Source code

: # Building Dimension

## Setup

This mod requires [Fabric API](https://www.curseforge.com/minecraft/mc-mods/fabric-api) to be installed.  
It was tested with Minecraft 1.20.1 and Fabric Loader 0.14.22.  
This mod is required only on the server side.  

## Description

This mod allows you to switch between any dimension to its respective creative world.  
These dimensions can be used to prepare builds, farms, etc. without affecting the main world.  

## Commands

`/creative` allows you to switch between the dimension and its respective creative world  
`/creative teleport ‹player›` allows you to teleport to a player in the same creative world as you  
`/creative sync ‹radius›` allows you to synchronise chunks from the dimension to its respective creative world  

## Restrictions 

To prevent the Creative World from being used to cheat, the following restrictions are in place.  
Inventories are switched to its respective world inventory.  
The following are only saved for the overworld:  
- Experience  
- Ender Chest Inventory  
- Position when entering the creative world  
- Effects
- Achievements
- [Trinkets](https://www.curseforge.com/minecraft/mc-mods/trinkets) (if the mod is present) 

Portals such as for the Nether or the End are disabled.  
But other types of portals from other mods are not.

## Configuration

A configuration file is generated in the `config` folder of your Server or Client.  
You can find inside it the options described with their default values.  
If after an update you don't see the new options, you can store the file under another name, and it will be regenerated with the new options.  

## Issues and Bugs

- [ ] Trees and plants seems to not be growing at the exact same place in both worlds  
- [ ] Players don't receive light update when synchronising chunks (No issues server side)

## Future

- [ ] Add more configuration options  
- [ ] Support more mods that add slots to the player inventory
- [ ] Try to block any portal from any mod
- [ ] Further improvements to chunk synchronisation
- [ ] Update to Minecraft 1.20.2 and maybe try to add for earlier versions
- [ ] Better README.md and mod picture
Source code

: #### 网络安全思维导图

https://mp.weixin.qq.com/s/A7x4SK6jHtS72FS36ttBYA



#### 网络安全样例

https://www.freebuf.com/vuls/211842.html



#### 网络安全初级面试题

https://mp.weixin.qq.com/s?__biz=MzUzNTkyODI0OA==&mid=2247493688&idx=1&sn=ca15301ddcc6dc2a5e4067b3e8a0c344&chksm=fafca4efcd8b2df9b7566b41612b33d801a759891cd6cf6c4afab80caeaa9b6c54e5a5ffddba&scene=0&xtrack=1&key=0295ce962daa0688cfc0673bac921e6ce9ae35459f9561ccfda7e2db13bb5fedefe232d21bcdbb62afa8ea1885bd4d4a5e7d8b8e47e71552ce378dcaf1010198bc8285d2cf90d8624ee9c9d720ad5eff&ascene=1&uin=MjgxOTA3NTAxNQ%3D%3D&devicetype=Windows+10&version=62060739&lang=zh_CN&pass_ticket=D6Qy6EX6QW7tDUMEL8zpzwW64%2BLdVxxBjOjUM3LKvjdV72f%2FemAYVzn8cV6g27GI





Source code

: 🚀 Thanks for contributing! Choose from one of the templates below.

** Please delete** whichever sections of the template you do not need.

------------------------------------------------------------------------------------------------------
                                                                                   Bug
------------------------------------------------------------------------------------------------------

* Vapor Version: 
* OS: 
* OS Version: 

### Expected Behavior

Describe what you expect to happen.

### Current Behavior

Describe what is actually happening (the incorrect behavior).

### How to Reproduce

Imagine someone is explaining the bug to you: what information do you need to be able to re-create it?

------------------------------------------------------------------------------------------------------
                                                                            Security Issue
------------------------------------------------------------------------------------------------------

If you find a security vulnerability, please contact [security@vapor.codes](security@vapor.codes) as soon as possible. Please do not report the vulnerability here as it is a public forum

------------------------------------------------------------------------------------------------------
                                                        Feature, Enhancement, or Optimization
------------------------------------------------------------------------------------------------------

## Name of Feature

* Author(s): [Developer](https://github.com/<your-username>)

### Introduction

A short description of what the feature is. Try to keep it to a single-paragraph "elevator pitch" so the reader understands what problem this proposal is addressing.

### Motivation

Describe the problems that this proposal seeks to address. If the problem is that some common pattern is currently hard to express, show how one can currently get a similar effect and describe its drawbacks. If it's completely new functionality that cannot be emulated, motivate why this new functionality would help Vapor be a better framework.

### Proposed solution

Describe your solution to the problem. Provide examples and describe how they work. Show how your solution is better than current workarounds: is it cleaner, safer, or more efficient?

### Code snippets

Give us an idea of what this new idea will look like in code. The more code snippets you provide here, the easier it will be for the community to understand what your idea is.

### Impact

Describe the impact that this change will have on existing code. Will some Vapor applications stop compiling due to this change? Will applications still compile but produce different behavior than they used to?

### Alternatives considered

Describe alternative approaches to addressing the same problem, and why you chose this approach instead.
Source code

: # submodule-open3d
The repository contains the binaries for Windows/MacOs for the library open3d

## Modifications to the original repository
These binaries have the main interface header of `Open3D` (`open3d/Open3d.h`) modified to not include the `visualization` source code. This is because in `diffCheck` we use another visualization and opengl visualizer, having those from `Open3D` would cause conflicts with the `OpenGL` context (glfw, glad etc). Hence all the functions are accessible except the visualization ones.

:::::

Work instructions | Your answer should be the lines of the listing above between the line holding "Describe what is" and the line holding "## Name of Feature", inclusive, restated word for word and alone.

Result for this task |
Describe what is actually happening (the incorrect behavior).

### How to Reproduce

Imagine someone is explaining the bug to you: what information do you need to be able to re-create it?

------------------------------------------------------------------------------------------------------
                                                                            Security Issue
------------------------------------------------------------------------------------------------------

If you find a security vulnerability, please contact [security@vapor.codes](security@vapor.codes) as soon as possible. Please do not report the vulnerability here as it is a public forum

------------------------------------------------------------------------------------------------------
                                                        Feature, Enhancement, or Optimization
------------------------------------------------------------------------------------------------------

## Name of Feature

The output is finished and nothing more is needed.